The film stars Dominican actor Manny Pérez, as a Los Angeles immigrant named Jesus who pushes his eldest son to enlist after a couple of U.S Army recruiters dangle the promise of citizenship for the entire family. But after the son dies, the green card promise is broken, leaving Jesus and his family living with the constant fear of deportation and neighborhood gangs that plan on taking their younger son, as well.
Audience members thanked the filmmakers for its authenticity and their willingness to bridge topics seldom acknowledged in the national conversation about the wars in Iraq and Afghanistan—wars that have relied disproportionately on Hispanic and immigrant soldiers. Many people attended the Feb. 22 screening shared their own stories or mentioned how the film impacted them personally.
During the Q&A session following the film, one of the audience members at the Naval Heritage Center Theater, who said she was from the Los Angeles area, told the filmmakers she appreciated the realism of the character, “who was trying to do the right thing and was sympathetic but still didn’t end up getting a happy ending. I think that makes it very approachable to folks who don’t get a chance to move out of that area very often, so thank you.”
Director Miriam Kruishoop was also asked about her motivations for making the film and whether she was advocating for changes to U.S. policies, to which she responded: “I am a story teller. I make my films out of subjects that are important to me. But if someone wants to take it to the next level then that’s a great compliment. I just want to make characters that address important things.”
In an interview with Hola Cultura before the screening, Kruishoop—a native of Holland who has lived in Los Angeles for the last decade—explained that she had set out to make a film about current issues many Latin Americans in Los Angeles face; issues that she witnessed. Being born in Holland just made it easier.
“It gave me more of an outside look of the things that were happening in L.A. I could compare how I was living in Holland and the problems we had in Holland to here,” she said.
Manny Pérez was also in attendance and took questions. He passionately connected the so-called “illegals” in the film to this country’s immigrant roots, saying his character “feels like he is part of this land.”
“At the end of the day all Americans, all of you here, are immigrants. You came from parents who are immigrants,” he said. “America is all about immigrants.”

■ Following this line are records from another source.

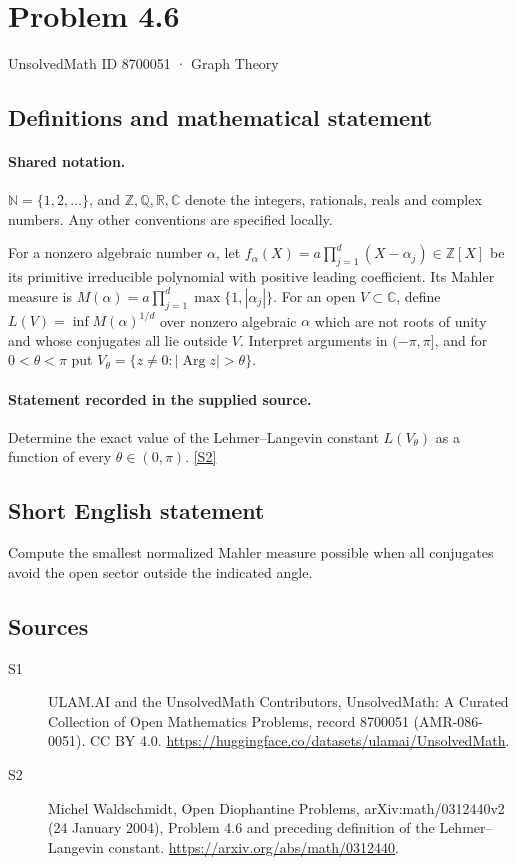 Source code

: \documentclass[11pt]{article}
\newcommand{\sref}[2]{\hyperlink{source:#1:#2}{[S#2]}}
\begin{document}
\setcounter{section}{8700050}
\section{Problem 4.6}\label{8700051}
{\small\sffamily UnsolvedMath ID 8700051 · Graph Theory}
\subsection{Definitions and mathematical statement}

\paragraph{Shared notation.}$\mathbb N=\{1,2,\ldots\}$, and $\mathbb Z,\mathbb Q,\mathbb R,\mathbb C$ denote the integers, rationals, reals and complex numbers. Any other conventions are specified locally.


For a nonzero algebraic number $\alpha$, let $f_\alpha(X)=a\prod_{j=1}^d(X-\alpha_j)\in\mathbb Z[X]$ be its primitive irreducible polynomial with positive leading coefficient. Its Mahler measure is $M(\alpha)=a\prod_{j=1}^d\max\{1,|\alpha_j|\}$. For an open $V\subset\mathbb C$, define $L(V)=\inf M(\alpha)^{1/d}$ over nonzero algebraic $\alpha$ which are not roots of unity and whose conjugates all lie outside $V$. Interpret arguments in $(-\pi,\pi]$, and for $0<\theta<\pi$ put $V_\theta=\{z\ne0:|\operatorname{Arg}z|>\theta\}$.
\paragraph{Statement recorded in the supplied source.}
Determine the exact value of the Lehmer--Langevin constant $L(V_\theta)$ as a function of every $\theta\in(0,\pi)$. \sref{8700051}{2}
\subsection{Short English statement}
Compute the smallest normalized Mahler measure possible when all conjugates avoid the open sector outside the indicated angle.
\subsection{Sources}
\begin{description}
\item[\hypertarget{source:8700051:1}{S1}] ULAM.AI and the UnsolvedMath Contributors, UnsolvedMath: A Curated Collection of Open Mathematics Problems, record 8700051 (AMR-086-0051). CC BY 4.0. \url{https://huggingface.co/datasets/ulamai/UnsolvedMath}.
\item[\hypertarget{source:8700051:2}{S2}] Michel Waldschmidt, Open Diophantine Problems, arXiv:math/0312440v2 (24 January 2004), Problem 4.6 and preceding definition of the Lehmer--Langevin constant. \url{https://arxiv.org/abs/math/0312440}.
\end{description}
\label{end:8700051}
\end{document}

The film was such a big hit with the audience it won Best Feature prize the following day at the festival’s closing ceremony held at the Navy Heritage Center. But not expect to see it on the big screen around here anytime soon. Underscoring the difficulties independent films face, it opens Mar. 28 for a limited run at cinemas in Los Angeles, San Diego, and New York City only. The rest of the country will have to wait for it to come out on DVD.